In opdracht van de provincie Noord-Holland en de Gemeente Amsterdam heeft SEO een literatuurstudie uitgevoerd naar de economische betekenis van Schiphol. Daarnaast is inzichtelijk gemaakt welke effecten zich op korte-,middellange en lange termijn voordoen wanneer de luchthaven niet verder kan groeien.

De economische betekenis van een luchthaven kan op verschillende manieren worden ingeschat. De economische bijdrage benadering brengt in beeld hoeveel werkgelegenheid en toegevoegde waarde kan worden gerelateerd aan een luchthaven. Onderzoeken naar het economisch belang van Schiphol laten zien dat de luchthaven 60.000-90.000 banen en 4-8 miljard euro aan toegevoegde waarde ondersteunt binnen de sector. Buiten de sector zijn komen daar nog eens 50.000-200.000 banen en 3-18 miljard euro aan toegevoegde waarde bij. De grote bandbreedtes zijn het gevolg van het feit dat studies: verschillende definities hanteren, verschillende onderzoeksmethoden gebruiken en de effecten betrekking hebben op verschillende jaren. De welvaartsbenadering (in de vorm van een maatschappelijke kosten-batenanalyse (MKBA)) is breder dan de economische bijdrage benadering en neemt ook niet-economische effecten mee, zoals effecten van geluidhinder en effecten op het milieu. Bovendien houdt de welvaartsbenadering rekening met de dynamiek op de arbeidsmarkt. Onderzoek toont aan dat wanneer Schiphol wordt uitgebreid om aan de vervoersvraag te voldoen, er een welvaartseffect optreedt van enkele miljarden euro’s (totaal over toekomstige jaren). Het verlies van de hubfunctie daarentegen leidt tot een welvaartsverlies van ruim 600 miljoen euro per jaar. Tenslotte zijn er regionaal-economische multipliers die aangeven in hoeverre de groei van luchtverkeer leidt tot een toename in regionaal-economische grootheden, zoals de vestiging van hoofdkantoren of buitenlandse investeringen.
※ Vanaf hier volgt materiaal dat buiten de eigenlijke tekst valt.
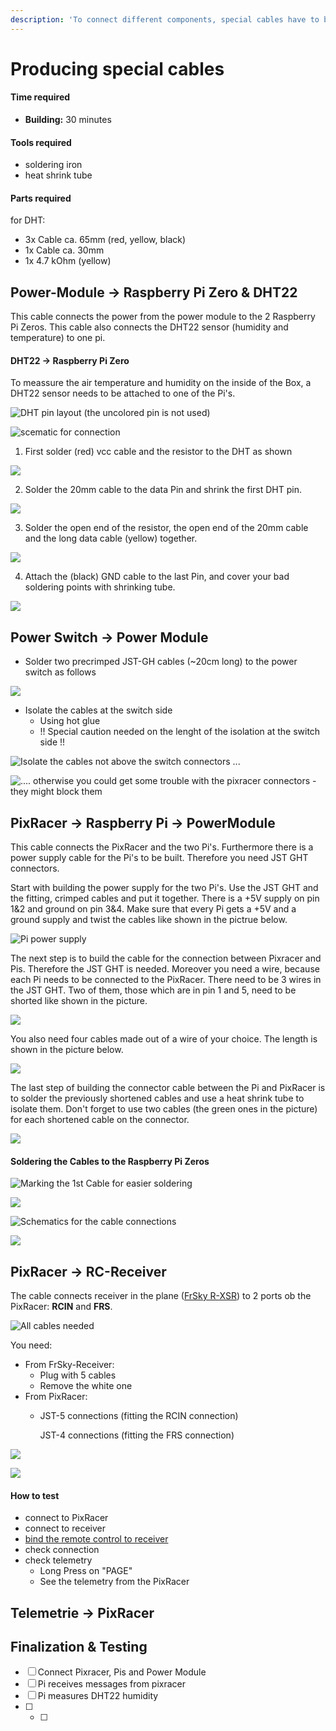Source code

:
 ```yaml
---
description: 'To connect different components, special cables have to be produced.'
---
```


# Producing special cables



#### Time required

* **Building:** 30 minutes

#### Tools required

* soldering iron
* heat shrink tube

#### Parts required

for DHT:

* 3x Cable ca. 65mm \(red, yellow, black\)
* 1x Cable ca. 30mm 
* 1x 4.7 kOhm \(yellow\)





## Power-Module -&gt; Raspberry Pi Zero & DHT22

This cable connects the power from the power module to the 2 Raspberry Pi Zeros. This cable also connects the DHT22 sensor \(humidity and temperature\) to one pi.

#### DHT22 -&gt; Raspberry Pi Zero

To meassure the air temperature and humidity on the inside of the Box, a DHT22 sensor needs to be attached to one of the Pi's. 

![DHT pin layout \(the uncolored pin is not used\)](../../.gitbook/assets/image%20%281%29.png)

![scematic for connection](../../.gitbook/assets/image.png)

1. First solder \(red\) vcc cable and the resistor to the DHT as shown

![](../../.gitbook/assets/img_20210607_140835.jpg)

2. Solder the 20mm cable to the data Pin and shrink the first DHT pin.

![](../../.gitbook/assets/img_20210607_141408.jpg)

3. Solder the open end of the resistor, the open end of the 20mm cable and the long data cable \(yellow\) together.

![](../../.gitbook/assets/img_20210607_141638.jpg)



4. Attach the \(black\) GND cable to the last Pin, and cover your bad soldering points with shrinking tube.

![](../../.gitbook/assets/img_20210607_142049.jpg)

## Power Switch -&gt; Power Module

* Solder two precrimped JST-GH cables \(~20cm long\) to the power switch as follows

![](../../.gitbook/assets/powerswitch_soldered%20%282%29.jpg)

* Isolate the cables at the switch side
  * Using hot glue
  * !! Special caution needed on the lenght of the isolation at the switch side !!

![Isolate the cables not above the switch connectors ... ](../../.gitbook/assets/powerswitch_solderednear%20%283%29.jpg)

![.... otherwise you could get some trouble with the pixracer connectors - they might block them](../../.gitbook/assets/powerswitch_pixracer%20%282%29.jpg)

## PixRacer -&gt; Raspberry Pi -&gt; PowerModule

This cable connects the PixRacer and the two Pi's. Furthermore there is a power supply cable for the Pi's to be built. Therefore you need JST GHT connectors. 

Start with building the power supply for the two Pi's. Use the JST GHT and the fitting, crimped cables and put it together. There is a +5V supply on pin 1&2 and ground on pin 3&4. Make sure that every Pi gets a +5V and a ground supply and twist the cables like shown in the pictrue below.

![Pi power supply](../../.gitbook/assets/pi-powersupply.jpg)

The next step is to build the cable for the connection between Pixracer and Pis. Therefore the JST GHT is needed. Moreover you need a wire, because each Pi needs to be connected to the PixRacer. There need to be 3 wires in the JST GHT. Two of them, those which are in pin 1 and 5, need to be shorted like shown in the picture. 

![](../../.gitbook/assets/pi-pixracer-connection-cable-1.jpg)

You also need four cables made out of a wire of your choice. The length is shown in the picture below. 

![](../../.gitbook/assets/pi-pixracer-connection-cable-2.jpg)

The last step of building the connector cable between the Pi and PixRacer is to solder the previously shortened cables and use a heat shrink tube to isolate them. Don't forget to use two cables \(the green ones in the picture\) for each shortened cable on the connector.

![](../../.gitbook/assets/pi-pixracer-connection-cable-3.jpg)

#### Soldering the Cables to the Raspberry Pi Zeros

![Marking the 1st Cable for easier soldering](../../.gitbook/assets/pixracer-pi-1.jpg)

![](../../.gitbook/assets/pixracer-pi-2.jpg)

![Schematics for the cable connections](../../.gitbook/assets/pixracer-raspi.png)

![](../../.gitbook/assets/pixracer-pi-3.jpg)

## PixRacer -&gt; RC-Receiver 

The cable connects receiver in the plane \([FrSky R-XSR](../../parts/list-of-parts-and-where-to-buy.md#receiver)\) to 2 ports ob the PixRacer: **RCIN** and **FRS**.

![All cables needed](../../.gitbook/assets/frsky-receiver-cable-needed-cables.jpg)

You need:

* From FrSky-Receiver:
  * Plug with 5 cables
  * Remove the white one
* From PixRacer:
  * JST-5 connections \(fitting the RCIN connection\)

    JST-4 connections \(fitting the FRS connection\)

![](../../.gitbook/assets/frsky-receiver-cable-wiring.png)

![](../../.gitbook/assets/frsky-receiver-cable.jpg)

#### How to test

* connect to PixRacer
* connect to receiver
* [bind the remote control to receiver](../software-setup/receiver-software.md#bind-the-receiver-the-the-rc)
* check connection
* check telemetry 
  * Long Press on "PAGE"
  * See the telemetry from the PixRacer

## Telemetrie -&gt; PixRacer



## Finalization & Testing



* [ ] Connect Pixracer, Pis and Power Module 
* [ ] Pi receives messages from pixracer 
* [ ] Pi measures DHT22 humidity
* [ ] * [ ]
Capaciteitsschaarste leidt tot negatieve welvaartseffecten voor gebruikers van luchtvaartdiensten. Zij gaan meer betalen voor hun tickets, zijn mogelijk langer onderweg en hebben minder keuze ten aanzien van vluchttijden dan in een situatie zonder restricties. Hierdoor neemt het aandeel van de prijsgevoelige segmenten (low-cost verkeer, niet-zakelijk verkeer en vracht) af. Maatschappijen zetten hun beperkte slots in voor routes die het meest bijdragen aan het bedrijfsresultaat (lange-afstandsvluchten en zakelijke bestemmingen). Dit gaat ten koste van de diversiteit van het Schiphol-netwerk. Een daling van de relatieve netwerkkwaliteit zorgt ervoor dat de Schipholregio minder aantrekkelijk wordt voor bedrijven als vestigingslocatie. Dat kan een negatief effect hebben op de productiviteit. Schaarste leidt wel tot minder geluidhinder, uitstoot van schadelijke stoffen en onveiligheid rondom de luchthaven. Genoemde effecten nemen toe naarmate de schaarste toeneemt. De welvaartseffecten van aanhoudende schaarste, maar ook van uitbreidingsopties voor Schiphol, worden bij voorkeur inzichtelijk gemaakt middels een maatschappelijke kostenbatenanalyse.